-- Data under study follows --
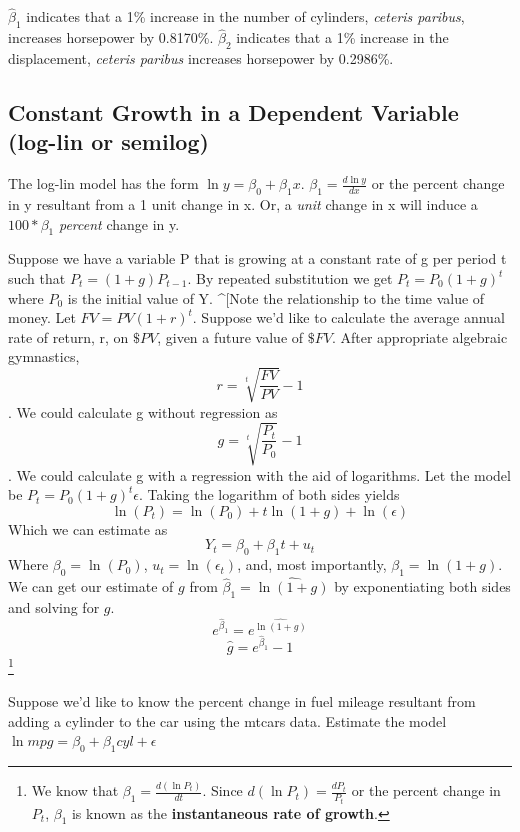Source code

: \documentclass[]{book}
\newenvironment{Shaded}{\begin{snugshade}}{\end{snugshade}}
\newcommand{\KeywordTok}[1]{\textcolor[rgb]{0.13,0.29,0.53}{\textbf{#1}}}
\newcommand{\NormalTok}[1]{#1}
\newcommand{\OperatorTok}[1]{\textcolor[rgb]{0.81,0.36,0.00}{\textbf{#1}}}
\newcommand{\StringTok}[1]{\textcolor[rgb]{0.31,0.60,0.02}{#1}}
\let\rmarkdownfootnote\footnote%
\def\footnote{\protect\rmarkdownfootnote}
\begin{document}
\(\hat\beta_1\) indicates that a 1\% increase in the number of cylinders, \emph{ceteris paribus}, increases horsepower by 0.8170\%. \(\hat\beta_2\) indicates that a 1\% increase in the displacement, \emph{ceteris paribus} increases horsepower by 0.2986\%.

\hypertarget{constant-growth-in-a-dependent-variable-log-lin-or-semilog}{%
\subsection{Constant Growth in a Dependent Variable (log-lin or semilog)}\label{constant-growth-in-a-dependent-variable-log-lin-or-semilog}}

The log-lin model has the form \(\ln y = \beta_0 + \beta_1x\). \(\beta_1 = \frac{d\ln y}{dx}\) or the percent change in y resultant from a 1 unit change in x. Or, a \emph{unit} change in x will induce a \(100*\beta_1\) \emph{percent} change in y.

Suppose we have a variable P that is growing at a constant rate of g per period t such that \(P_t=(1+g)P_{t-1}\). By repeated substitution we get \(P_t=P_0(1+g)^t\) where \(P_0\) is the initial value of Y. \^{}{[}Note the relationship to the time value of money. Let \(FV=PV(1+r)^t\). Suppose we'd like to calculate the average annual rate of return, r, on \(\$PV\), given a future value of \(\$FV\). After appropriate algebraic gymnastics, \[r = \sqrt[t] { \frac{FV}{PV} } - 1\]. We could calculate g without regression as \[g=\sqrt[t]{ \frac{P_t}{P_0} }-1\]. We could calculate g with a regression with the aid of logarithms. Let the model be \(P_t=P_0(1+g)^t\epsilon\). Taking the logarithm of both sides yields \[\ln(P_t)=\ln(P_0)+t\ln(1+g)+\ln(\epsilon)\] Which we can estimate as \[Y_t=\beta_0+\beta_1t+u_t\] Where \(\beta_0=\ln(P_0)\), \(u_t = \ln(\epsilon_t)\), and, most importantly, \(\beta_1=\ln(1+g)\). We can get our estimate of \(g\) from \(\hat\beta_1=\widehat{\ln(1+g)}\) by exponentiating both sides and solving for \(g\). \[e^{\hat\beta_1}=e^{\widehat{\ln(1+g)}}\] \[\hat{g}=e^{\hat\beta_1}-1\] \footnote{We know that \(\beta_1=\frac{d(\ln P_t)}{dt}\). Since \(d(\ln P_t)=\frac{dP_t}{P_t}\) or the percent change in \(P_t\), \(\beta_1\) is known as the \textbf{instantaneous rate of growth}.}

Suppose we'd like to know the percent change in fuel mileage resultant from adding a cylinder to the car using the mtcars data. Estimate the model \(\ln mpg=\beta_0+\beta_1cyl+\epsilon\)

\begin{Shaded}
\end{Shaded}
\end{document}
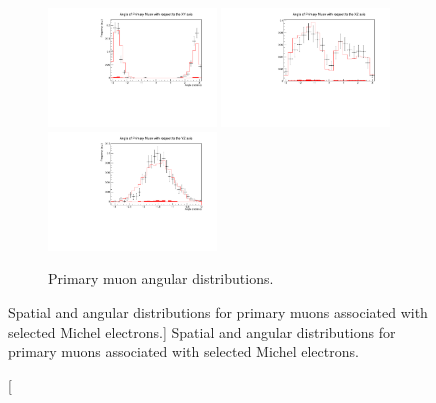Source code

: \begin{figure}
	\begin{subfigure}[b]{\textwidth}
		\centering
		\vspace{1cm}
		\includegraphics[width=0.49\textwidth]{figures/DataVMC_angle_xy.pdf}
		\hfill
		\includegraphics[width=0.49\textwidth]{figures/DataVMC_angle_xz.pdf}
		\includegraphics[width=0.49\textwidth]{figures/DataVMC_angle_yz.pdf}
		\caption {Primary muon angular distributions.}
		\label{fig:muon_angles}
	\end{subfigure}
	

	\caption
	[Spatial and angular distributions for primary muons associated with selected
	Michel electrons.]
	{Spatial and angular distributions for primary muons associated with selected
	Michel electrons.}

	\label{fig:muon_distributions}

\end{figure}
-- Data under study concluded --
● **Instructions for the task**
Where the line containing "[Spatial and angular" appears in the records above, begin copying and continue through the last line; copy each line exactly and include no others.

● **Exercise output**
	[Spatial and angular distributions for primary muons associated with selected
	Michel electrons.]
	{Spatial and angular distributions for primary muons associated with selected
	Michel electrons.}

	\label{fig:muon_distributions}

\end{figure}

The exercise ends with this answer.